Task brief.
Going through the entries below, copy out each line that contains "Laravel".

Saved data entries.

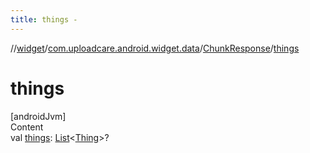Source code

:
 ```yaml
---
title: things -
---
```

//[widget](../../index.md)/[com.uploadcare.android.widget.data](../index.md)/[ChunkResponse](index.md)/[things](things.md)



# things  
[androidJvm]  
Content  
val [things](things.md): [List](https://kotlinlang.org/api/latest/jvm/stdlib/kotlin.collections/-list/index.html)<[Thing](../-thing/index.md)>?  



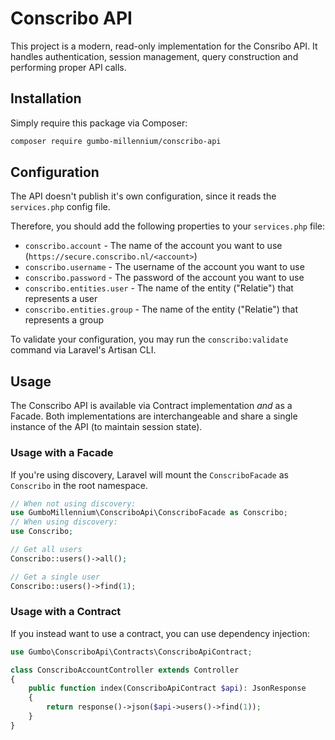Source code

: # Conscribo API

This project is a modern, read-only implementation for the Consribo API.
It handles authentication, session management, query construction and performing proper API calls.

## Installation

Simply require this package via Composer:

```bash
composer require gumbo-millennium/conscribo-api
```

## Configuration

The API doesn't publish it's own configuration, since it reads the `services.php` config file.

Therefore, you should add the following properties to your `services.php` file:

- `conscribo.account` - The name of the account you want to use (`https://secure.conscribo.nl/<account>`)
- `conscribo.username` - The username of the account you want to use
- `conscribo.password` - The password of the account you want to use
- `conscribo.entities.user` - The name of the entity ("Relatie") that represents a user
- `conscribo.entities.group` - The name of the entity ("Relatie") that represents a group

To validate your configuration, you may run the `conscribo:validate` command via Laravel's Artisan CLI.

## Usage

The Conscribo API is available via Contract implementation _and_ as a Facade. Both implementations are interchangeable and
share a single instance of the API (to maintain session state).

### Usage with a Facade

If you're using discovery, Laravel will mount the `ConscriboFacade` as `Conscribo` in the root namespace.

```php
// When not using discovery:
use GumboMillennium\ConscriboApi\ConscriboFacade as Conscribo;
// When using discovery:
use Conscribo;

// Get all users
Conscribo::users()->all();

// Get a single user
Conscribo::users()->find(1);
```

### Usage with a Contract

If you instead want to use a contract, you can use dependency injection:

```php
use Gumbo\ConscriboApi\Contracts\ConscriboApiContract;

class ConscriboAccountController extends Controller
{
    public function index(ConscriboApiContract $api): JsonResponse
    {
        return response()->json($api->users()->find(1));
    }
}
```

Task response.
To validate your configuration, you may run the `conscribo:validate` command via Laravel's Artisan CLI.
If you're using discovery, Laravel will mount the `ConscriboFacade` as `Conscribo` in the root namespace.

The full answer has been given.